Secure your balance sheet
It’s also important for directors to think about and understand the risk involved in extending trade credit. A recent finding of a review into business-related personal bankruptcies highlighted that trade credit exposure was at similar levels to bank debt. In the 2020 September quarter, people in businesses who entered into a personal insolvency owed 32% of their debts to a business, sole trader or individual. In contrast, 35% of their debts were to banks.
The fact that trade credit debt is almost as high as bank debt is significant for directors. Unlike bank debt, trade credit is rarely secured, leaving balance sheets unprotected.
Despite its name, trade credit isn’t just an issue for tradies. Any business that provide goods or services on credit needs to consider securing its trade credit risk. Sectors with the highest trade credit exposure risk include:
- commercial leasing and real estate
- equipment rental and leasing
- legal services
- internet, communications and marketing.
Directors should consider the merits of using the Government’s Personal Property Securities Register (PPSR) to get ahead of the pack should customers become insolvent. An effective registration against a customer’s property on the PPSR can mean a business will have a legal right to proceeds of the collateral, or get their goods back, if their customer can’t pay or goes out of business. In many cases, with a PPSR registration in their back pocket, a small business may even find themselves ahead of the banks in the repayment queue.
With a PPSR registration only costing $6 per customer, which can cover future supplies of similar goods for up to 7 years, it’s a small investment in protecting a company’s balance sheet in these uncertain trading times. Importantly, PPSR registrations can also be used to unlock collateral in the company to access secured finance.
Be a responsible creditor
As protections recede, customers may experience temporary financial hardship. AFSA encourages creditors to first seek arrangements outside of formal insolvency processes. Individually negotiated formal payment arrangements between creditors and debtors are often to everyone’s advantage. Creditors have a better chance of receiving payment in full than if the customer declares insolvency; customers avoid the stigma of bankruptcy. Also, when informal payment arrangements work out, and customers bounce back, their long-term loyalty is likely to follow.

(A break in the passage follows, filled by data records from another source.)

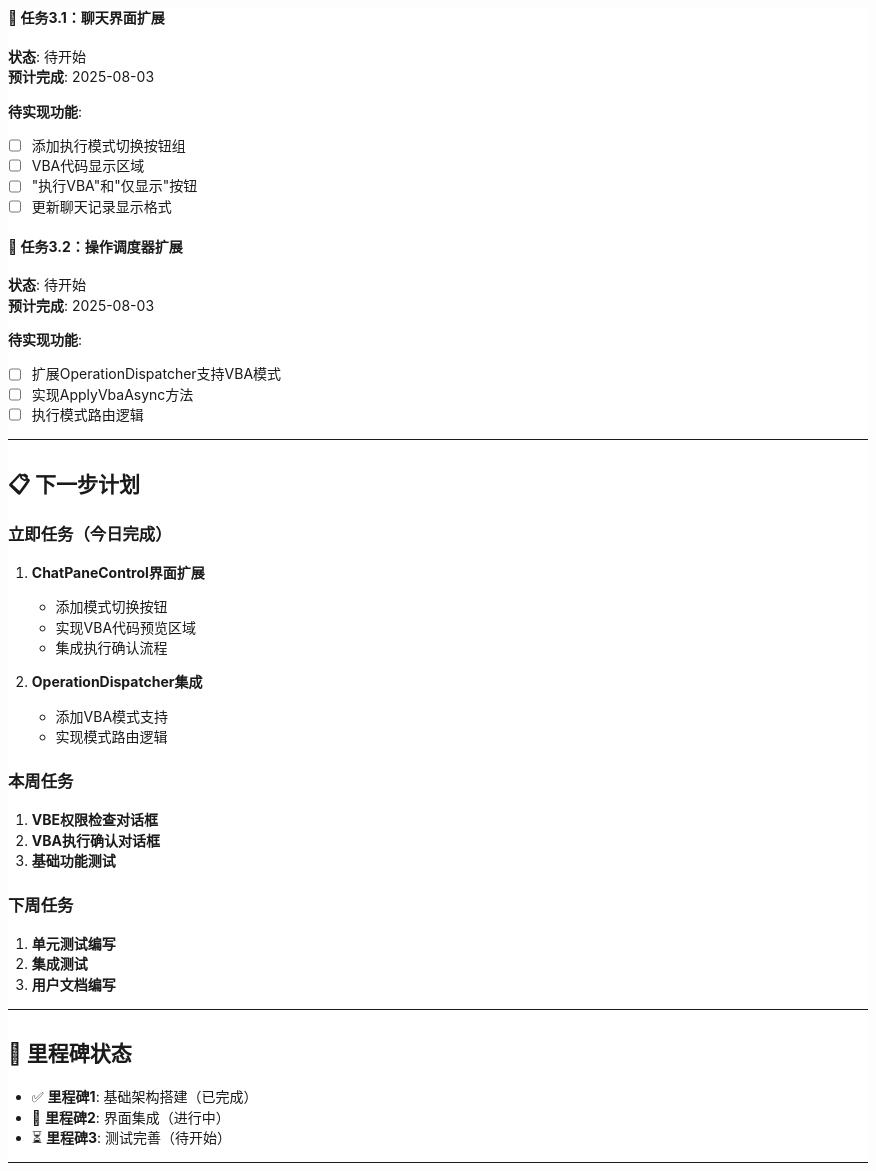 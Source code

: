 #### 🔄 任务3.1：聊天界面扩展
**状态**: 待开始  
**预计完成**: 2025-08-03  

**待实现功能**:
- [ ] 添加执行模式切换按钮组
- [ ] VBA代码显示区域
- [ ] "执行VBA"和"仅显示"按钮
- [ ] 更新聊天记录显示格式

#### 🔄 任务3.2：操作调度器扩展
**状态**: 待开始  
**预计完成**: 2025-08-03  

**待实现功能**:
- [ ] 扩展OperationDispatcher支持VBA模式
- [ ] 实现ApplyVbaAsync方法
- [ ] 执行模式路由逻辑

---

## 📋 下一步计划

### 立即任务（今日完成）
1. **ChatPaneControl界面扩展**
   - 添加模式切换按钮
   - 实现VBA代码预览区域
   - 集成执行确认流程

2. **OperationDispatcher集成**
   - 添加VBA模式支持
   - 实现模式路由逻辑

### 本周任务
1. **VBE权限检查对话框**
2. **VBA执行确认对话框**
3. **基础功能测试**

### 下周任务
1. **单元测试编写**
2. **集成测试**
3. **用户文档编写**

---

## 🎯 里程碑状态

- ✅ **里程碑1**: 基础架构搭建（已完成）
- 🔄 **里程碑2**: 界面集成（进行中）
- ⏳ **里程碑3**: 测试完善（待开始）

--- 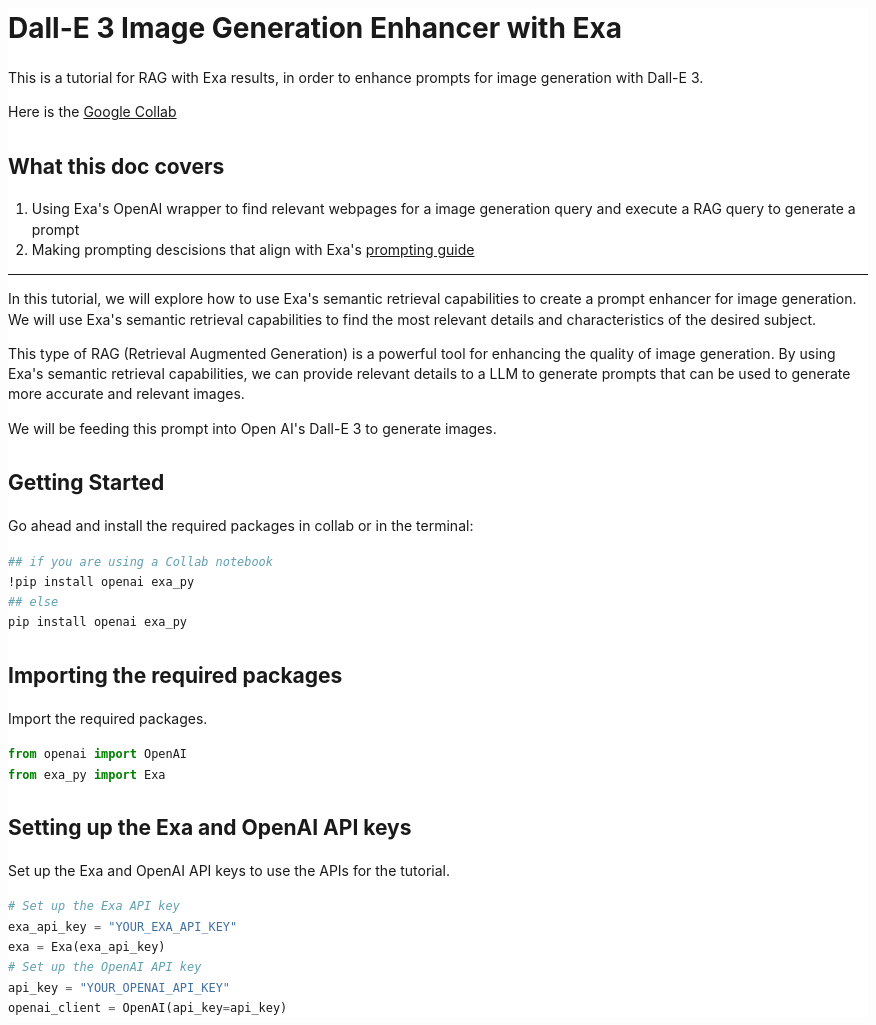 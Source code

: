 # Dall-E 3 Image Generation Enhancer with Exa
This is a tutorial for RAG with Exa results, in order to enhance prompts for image generation with Dall-E 3.

Here is the [Google Collab](https://colab.research.google.com/drive/1ZEuJRh7C8ClLYn4vafyu8Ae6hWV9JaB8?usp=sharing)


## What this doc covers

1. Using Exa's OpenAI wrapper to find relevant webpages for a image generation query and execute a RAG query to generate a prompt
2. Making prompting descisions that align with Exa's [prompting guide](https://docs.exa.ai/reference/prompting-guide)

---

In this tutorial, we will explore how to use Exa's semantic retrieval capabilities to create a prompt enhancer for image generation. We will use Exa's semantic retrieval capabilities to find the most relevant details and characteristics of the desired subject. 

This type of RAG (Retrieval Augmented Generation) is a powerful tool for enhancing the quality of image generation. By using Exa's semantic retrieval capabilities, we can provide relevant details to a LLM to generate prompts that can be used to generate more accurate and relevant images.

We will be feeding this prompt into Open AI's Dall-E 3 to generate images.

## Getting Started
Go ahead and install the required packages in collab or in the terminal:
```bash
## if you are using a Collab notebook
!pip install openai exa_py 
## else
pip install openai exa_py
```

## Importing the required packages
Import the required packages.
```python
from openai import OpenAI
from exa_py import Exa
```

## Setting up the Exa and OpenAI API keys
Set up the Exa and OpenAI API keys to use the APIs for the tutorial.
```python
# Set up the Exa API key
exa_api_key = "YOUR_EXA_API_KEY"
exa = Exa(exa_api_key)
# Set up the OpenAI API key
api_key = "YOUR_OPENAI_API_KEY"
openai_client = OpenAI(api_key=api_key)
```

If a company becomes a creditor in a bankrupt estate, AFSA encourages them to get involved in the insolvency process to help ensure the returns received are optimised. The insolvency system works best if everyone involved engages, to promote fair and efficient operation.
As a creditor, it’s particularly important to engage in setting reasonable practitioner remuneration.
That means reviewing all the correspondence and using voting powers to support other creditors during insolvency meetings. If the remuneration being claimed appears to be unreasonable, concerns should be raised with the registered trustee. If directors have any concerns about the conduct of a bankruptcy trustee, they should speak up. AFSA can be notified of any issues at email@example.com
Assess and mitigate insolvency risk
With the financial impact of COVID-19 still not clear, there’s never been a more important time for directors to assess insolvency risk in their customer base, proactively protect balance sheets and understand their power as creditors.